Ovid’s Metamorphoses

, , , Ovid's Metamorphoses. Baltimore: Johns Hopkins University Press, 2002, 2001. xxxviii, 535 pages ; 20 cm. ISBN 0801870607. $19.95.

This is a very welcome publication of a major renaissance work, in a clear and well-organised edition, with a helpful critical introduction. It restores a widely-read work to its appropriate position as an affordable staple. Arthur Golding’s version of Ovid’s Metamorphoses (1567) was in print sporadically in the twentieth century: W.H.D. Rouse’s 1904 edition was reissued in 1961, J.F. Nims’ edition of 1965 in 2000. None of these placed Golding in the mainstream, but in Madeleine Forey’s new edition his Ovid should be affordable and accessible enough to reach its many potential readers. For while Golding himself is not often prescribed reading, except in extracts, the people who read him always are: Marlowe, Spenser, and others, but most of all Shakespeare, had part of their intense encounter with Ovid through this translation, the first full one in English and a true landmark of Elizabethan literature.

Madeleine Forey boldly and with good justification states that Golding’s Ovid is ‘essential reading for anyone with an interest in the English Renaissance’. The translation provides a vivid picture not of a seamless appropriation of ancient works, but of the more incongruous, cross-purposed encounters that often resulted from sixteenth-century English writers’ imitations of the classics. Golding’s own position in this process is double-edged: on the one hand he translated Ovid and Caesar, while on the other he was a prolific translator of the works of Calvin. By exploring his tendency to look for exemplary features when interpreting a text and his emphasis on moral matter within diverse works, Forey is able to argue for coherence in Golding’s writing career. The point is a substantial one, but there remain intriguing questions about our own sense of the fundamental difference between Calvin and Ovid, and whether at any level Golding shares or anticipates this sense — or shows in great difference from us in not seeing it.

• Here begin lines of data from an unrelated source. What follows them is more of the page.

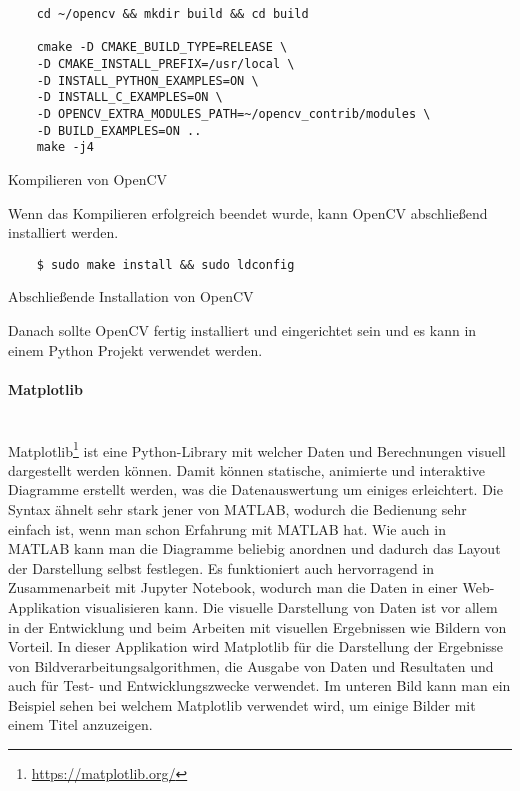 \begin{listing}[H]
    \begin{verbatim}
    cd ~/opencv && mkdir build && cd build

    cmake -D CMAKE_BUILD_TYPE=RELEASE \
    -D CMAKE_INSTALL_PREFIX=/usr/local \
    -D INSTALL_PYTHON_EXAMPLES=ON \
    -D INSTALL_C_EXAMPLES=ON \
    -D OPENCV_EXTRA_MODULES_PATH=~/opencv_contrib/modules \
    -D BUILD_EXAMPLES=ON ..
    make -j4
    \end{verbatim}
    \caption{Kompilieren von OpenCV}
\end{listing}

Wenn das Kompilieren erfolgreich beendet wurde, kann OpenCV abschließend installiert werden.

\begin{listing}[H]
    \begin{verbatim}
    $ sudo make install && sudo ldconfig
    \end{verbatim}
    \caption{Abschließende Installation von OpenCV}
\end{listing}

Danach sollte OpenCV fertig installiert und eingerichtet sein und es kann in einem Python Projekt verwendet werden.

\paragraph{Matplotlib}\mbox{}\\
Matplotlib\footnote{\url{https://matplotlib.org/}} ist eine Python-Library mit welcher Daten und Berechnungen visuell dargestellt werden können. Damit können 
statische, animierte und interaktive Diagramme erstellt werden, was die Datenauswertung um einiges erleichtert. 
Die Syntax ähnelt sehr stark jener von MATLAB, wodurch die Bedienung sehr einfach ist, wenn man schon Erfahrung mit 
MATLAB hat. Wie auch in MATLAB kann man die Diagramme beliebig anordnen und dadurch das Layout der Darstellung selbst 
festlegen. Es funktioniert auch hervorragend in Zusammenarbeit mit Jupyter Notebook, wodurch man die Daten in einer 
Web-Applikation visualisieren kann. Die visuelle Darstellung von Daten ist vor allem in der Entwicklung und beim 
Arbeiten mit visuellen Ergebnissen wie Bildern von Vorteil. In dieser Applikation wird Matplotlib für die Darstellung 
der Ergebnisse von Bildverarbeitungsalgorithmen, die Ausgabe von Daten und Resultaten und auch für Test- und 
Entwicklungszwecke verwendet. Im unteren Bild kann man ein Beispiel sehen bei welchem Matplotlib verwendet wird, 
um einige Bilder mit einem Titel anzuzeigen.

It is not at all difficult to give a flavour of the translation, because flavour is its dominant characteristic. From Ovid’s subtle yet piquant fricassee comes a robust and hearty stew. Frankness suits Golding well: his Jupiter strikes a human note, the epitome of the selfish but sometimes cowed husband, when, in the story of Callisto, he ruminates in a half-hearted call to action: ‘my wife shall never know / Of this escape; and if she do, I know the worst, I trow. / She can but chide. Shall fear of chiding make me to forslow?’ (2.527-9). Of course Ovid is not always or indeed often very frank, and sometimes the jaunty momentum and lively images cannot jog Golding through the subtle bits. In the story of Pygmalion, for example, his version fails to sustain all the ironies and complexities of a work of art coming to life, and the art hiding in the art: ‘So artificiall was the work. He wondreth at his art / And of his counterfeited corse conceiveth love in heart’ (10.271-2). This is nowhere near Dryden’s brilliant translation of this episode, which so capaciously catches both the lightness of Ovid’s tone and the heavier hints. In general, indeed, Golding does not represent the ideal translation through which a reader of English literature can have a close encounter with Ovid himself: Dryden deserves that accolade better, though he did not do the whole Metamorphoses.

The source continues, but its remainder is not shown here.